Excerpts from a dataset →
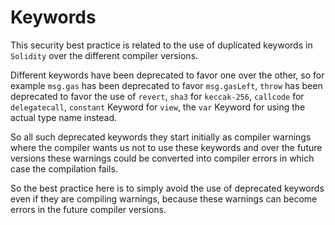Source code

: # Keywords

This security best practice is related to the use of duplicated keywords in `Solidity` over the different compiler versions.

Different keywords have been deprecated to favor one over the other, so for example `msg.gas` has been deprecated to favor `msg.gasLeft`, `throw` has been deprecated to favor the use of `revert`, `sha3` for `keccak-256`, `callcode` for `delegatecall`, `constant` Keyword for `view`, the `var` Keyword for using the actual type name instead.

So all such deprecated keywords they start initially as compiler warnings where the compiler wants us not to use these keywords and over the future versions these warnings could be converted into compiler errors in which case the compilation fails. 

So the best practice here is to simply avoid the use of deprecated keywords even if they are compiling warnings, because these warnings can become errors in the future compiler versions.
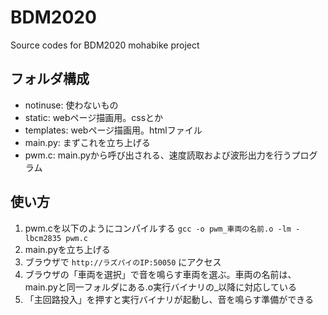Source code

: # BDM2020
Source codes for BDM2020 mohabike project

## フォルダ構成
- notinuse: 使わないもの
- static: webページ描画用。cssとか
- templates: webページ描画用。htmlファイル
- main.py: まずこれを立ち上げる
- pwm.c: main.pyから呼び出される、速度読取および波形出力を行うプログラム

## 使い方
1. pwm.cを以下のようにコンパイルする `gcc -o pwm_車両の名前.o -lm -lbcm2835 pwm.c`
2. main.pyを立ち上げる
3. ブラウザで `http://ラズパイのIP:50050` にアクセス
4. ブラウザの「車両を選択」で音を鳴らす車両を選ぶ。車両の名前は、main.pyと同一フォルダにある.o実行バイナリの_以降に対応している
5. 「主回路投入」を押すと実行バイナリが起動し、音を鳴らす準備ができる
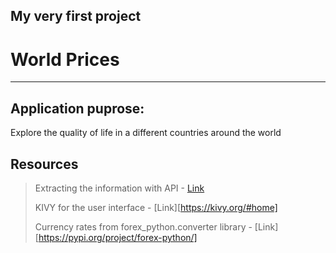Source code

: ## My very first project
# World Prices
---

## **Application puprose:**

Explore the quality of life in a different countries around the world

## **Resources**

> Extracting the information with API - [Link](http://[a.com](https://rapidapi.com/traveltables/api/cost-of-living-and-prices/))
>
> KIVY for the user interface - [Link][https://kivy.org/#home]
> 
> Currency rates from forex_python.converter library - [Link][https://pypi.org/project/forex-python/]
>
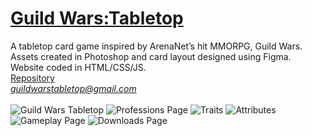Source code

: # [Guild Wars:Tabletop](https://guildwarstabletop.github.io)<br>
A tabletop card game inspired by ArenaNet’s hit MMORPG, Guild Wars.<br>
Assets created in Photoshop and card layout designed using Figma. Website coded in HTML/CSS/JS.<br>
[Repository](https://github.com/guildwarstabletop/guildwarstabletop.github.io)<br>
<i>guildwarstabletop@gmail.com</i><br>
<br>
![Guild Wars Tabletop](https://i.imgur.com/V6K6Koe.jpg)
![Professions Page](https://i.imgur.com/FkUgxhP.jpg)
![Traits](https://i.imgur.com/eP3A9mc.jpg)
![Attributes](https://i.imgur.com/WKbhurI.jpg)
![Gameplay Page](https://i.imgur.com/kp6FOYf.jpg)
![Downloads Page](https://i.imgur.com/r7sh3y3.jpg)
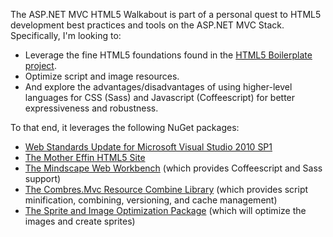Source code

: The ASP.NET MVC HTML5 Walkabout is part of a personal quest to HTML5 development best practices and tools on the ASP.NET MVC Stack. Specifically, I'm looking to:

* Leverage the fine HTML5 foundations found in the [HTML5 Boilerplate project](http://html5boilerplate.com/).
* Optimize script and image resources.
* And explore the advantages/disadvantages of using higher-level languages for CSS (Sass) and Javascript (Coffeescript) for better expressiveness and robustness.

To that end, it leverages the following NuGet packages:

* [Web Standards Update for Microsoft Visual Studio 2010 SP1](http://visualstudiogallery.msdn.microsoft.com/a15c3ce9-f58f-42b7-8668-53f6cdc2cd83)
* [The Mother Effin HTML5 Site](http://visualstudiogallery.msdn.microsoft.com/2b462e2e-5215-4d07-a4de-4c31c432c12b)
* [The Mindscape Web Workbench](http://visualstudiogallery.msdn.microsoft.com/2b96d16a-c986-4501-8f97-8008f9db141a) (which provides Coffeescript and Sass support)
* [The Combres.Mvc Resource Combine Library](http://combres.codeplex.com/) (which provides script minification, combining, versioning, and cache management)
* [The Sprite and Image Optimization Package](http://aspnet.codeplex.com/releases/view/65787) (which will optimize the images and create sprites)

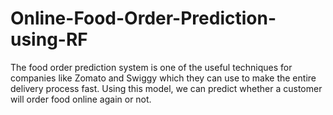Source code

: # Online-Food-Order-Prediction-using-RF
The food order prediction system is one of the useful techniques for companies like Zomato and Swiggy which they can use to make the entire delivery process fast.
Using this model, we can predict whether a customer will order food online again or not.
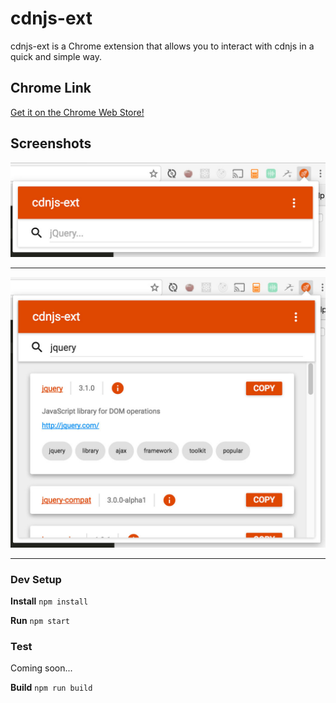 # cdnjs-ext

cdnjs-ext is a Chrome extension that allows you to interact with cdnjs in a quick and simple way.


## Chrome Link
[Get it on the Chrome Web Store!](https://chrome.google.com/webstore/detail/cdnjs-ext/hjelkfgknkclfgkhppidinmemedbgccn)

## Screenshots
![cdnjs-ext screenshot 1](./screenshot-1.jpg)

---

![cdnjs-ext screenshot 1](./screenshot-2.jpg)

---

### Dev Setup

**Install**
`npm install`

**Run**
`npm start`


### Test

Coming soon...

**Build**
`npm run build`
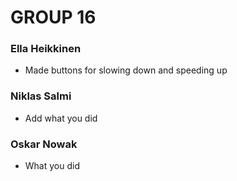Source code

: # GROUP 16
### Ella Heikkinen
- Made buttons for slowing down and speeding up

### Niklas Salmi
- Add what you did
 

### Oskar Nowak 
 - What you did
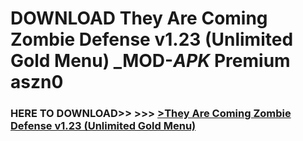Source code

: # DOWNLOAD They Are Coming Zombie Defense v1.23 (Unlimited Gold Menu) _MOD-_APK_ Premium  aszn0



<h3> HERE TO DOWNLOAD>> >>> <a href="https://rediregoooz.web.app?sq=They Are Coming Zombie Defense v1.23 (Unlimited Gold Menu)">>They Are Coming Zombie Defense v1.23 (Unlimited Gold Menu) </a></h3><br>


 
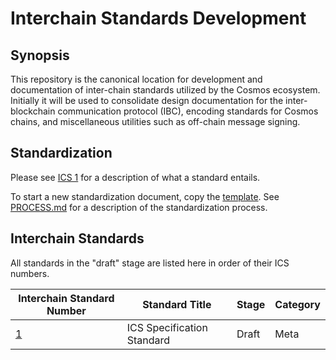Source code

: # Interchain Standards Development

## Synopsis

This repository is the canonical location for development and documentation of inter-chain standards utilized by the Cosmos ecosystem. Initially it will be used to consolidate design documentation for the inter-blockchain communication protocol (IBC), encoding standards for Cosmos chains, and miscellaneous utilities such as off-chain message signing.

## Standardization

Please see [ICS 1](spec/ics-1-ics-standard) for a description of what a standard entails.

To start a new standardization document, copy the [template](spec/ics-template.md). See [PROCESS.md](PROCESS.md) for a description of the standardization process.

## Interchain Standards

All standards in the "draft" stage are listed here in order of their ICS numbers.

| Interchain Standard Number   | Standard Title             | Stage | Category |
| ---------------------------- | -------------------------- | ----- | -------- |
| [1](spec/ics-1-ics-standard) | ICS Specification Standard | Draft | Meta     |

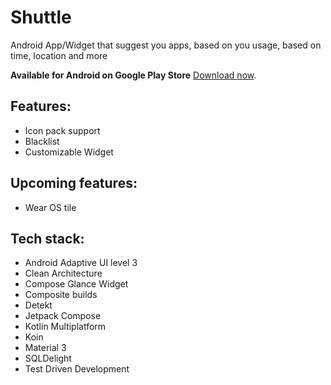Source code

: # Shuttle

Android App/Widget that suggest you apps, based on you usage, based on time, location and more

**Available for Android on Google Play Store** [Download now](https://play.google.com/store/apps/details?id=studio.forface.shuttle).

## Features:
- Icon pack support
- Blacklist
- Customizable Widget

## Upcoming features:
- Wear OS tile

## Tech stack:
- Android Adaptive UI level 3
- Clean Architecture
- Compose Glance Widget
- Composite builds
- Detekt
- Jetpack Compose
- Kotlin Multiplatform
- Koin
- Material 3
- SQLDelight
- Test Driven Development
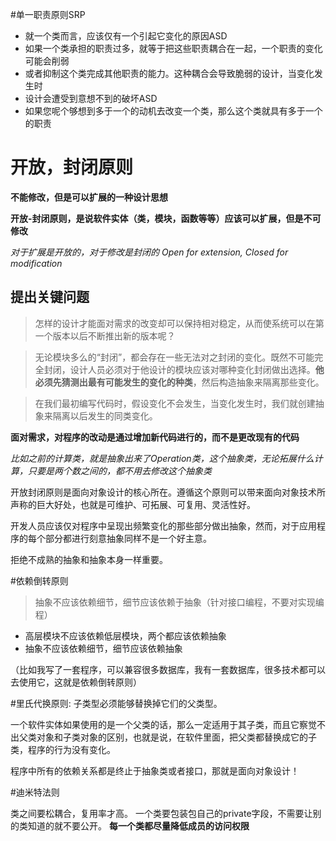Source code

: #单一职责原则SRP

- 就一个类而言，应该仅有一个引起它变化的原因ASD
- 如果一个类承担的职责过多，就等于把这些职责耦合在一起，一个职责的变化可能会削弱
- 或者抑制这个类完成其他职责的能力。这种耦合会导致脆弱的设计，当变化发生时
- 设计会遭受到意想不到的破坏ASD
- 如果您呢个够想到多于一个的动机去改变一个类，那么这个类就具有多于一个的职责

# 开放，封闭原则

**不能修改，但是可以扩展的一种设计思想**

**开放-封闭原则，是说软件实体（类，模块，函数等等）应该可以扩展，但是不可修改**

*对于扩展是开放的，对于修改是封闭的*
*Open for extension, Closed for modification*

## 提出关键问题

> 怎样的设计才能面对需求的改变却可以保持相对稳定，从而使系统可以在第一个版本以后不断推出新的版本呢？

> 无论模块多么的“封闭”，都会存在一些无法对之封闭的变化。既然不可能完全封闭，设计人员必须对于他设计的模块应该对哪种变化封闭做出选择。**他必须先猜测出最有可能发生的变化的种类**，然后构造抽象来隔离那些变化。

> 在我们最初编写代码时，假设变化不会发生，当变化发生时，我们就创建抽象来隔离以后发生的同类变化。

**面对需求，对程序的改动是通过增加新代码进行的，而不是更改现有的代码**

_比如之前的计算类，就是抽象出来了Operation类，这个抽象类，无论拓展什么计算，只要是两个数之间的，都不用去修改这个抽象类_

开放封闭原则是面向对象设计的核心所在。遵循这个原则可以带来面向对象技术所声称的巨大好处，也就是可维护、可拓展、可复用、灵活性好。

开发人员应该仅对程序中呈现出频繁变化的那些部分做出抽象，然而，对于应用程序的每个部分都进行刻意抽象同样不是一个好主意。

拒绝不成熟的抽象和抽象本身一样重要。


#依赖倒转原则

>抽象不应该依赖细节，细节应该依赖于抽象（针对接口编程，不要对实现编程）

- 高层模块不应该依赖低层模块，两个都应该依赖抽象
- 抽象不应该依赖细节，细节应该依赖抽象

（比如我写了一套程序，可以兼容很多数据库，我有一套数据库，很多技术都可以去使用它，这就是依赖倒转原则）

#里氏代换原则: 子类型必须能够替换掉它们的父类型。

一个软件实体如果使用的是一个父类的话，那么一定适用于其子类，而且它察觉不出父类对象和子类对象的区别，也就是说，在软件里面，把父类都替换成它的子类，程序的行为没有变化。

程序中所有的依赖关系都是终止于抽象类或者接口，那就是面向对象设计！


#迪米特法则

类之间要松耦合，复用率才高。
一个类要包装包自己的private字段，不需要让别的类知道的就不要公开。
**每一个类都尽量降低成员的访问权限**






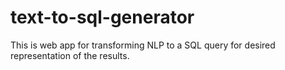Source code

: # text-to-sql-generator
This is web app for transforming NLP to a SQL query for desired representation of the results.
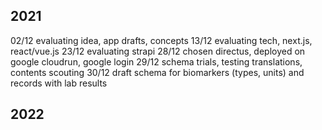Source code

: 
## 2021

02/12 evaluating idea, app drafts, concepts
13/12 evaluating tech, next.js, react/vue.js
23/12 evaluating strapi 
28/12 chosen directus, deployed on google cloudrun, google login
29/12 schema trials, testing translations, contents scouting
30/12 draft schema for biomarkers (types, units) and records with lab results

## 2022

Work to be completed →
Using the records above, return verbatim only the part that opens with the line containing "- Blacklist" and closes with the line containing "- 设计会遭受到意想不到的破坏ASD"; pictures stay out.

Answer to the problem →
- Blacklist
- Customizable Widget

## Upcoming features:
- Wear OS tile

## Tech stack:
- Android Adaptive UI level 3
- Clean Architecture
- Compose Glance Widget
- Composite builds
- Detekt
- Jetpack Compose
- Kotlin Multiplatform
- Koin
- Material 3
- SQLDelight
- Test Driven Development
Source code

: #单一职责原则SRP

- 就一个类而言，应该仅有一个引起它变化的原因ASD
- 如果一个类承担的职责过多，就等于把这些职责耦合在一起，一个职责的变化可能会削弱
- 或者抑制这个类完成其他职责的能力。这种耦合会导致脆弱的设计，当变化发生时
- 设计会遭受到意想不到的破坏ASD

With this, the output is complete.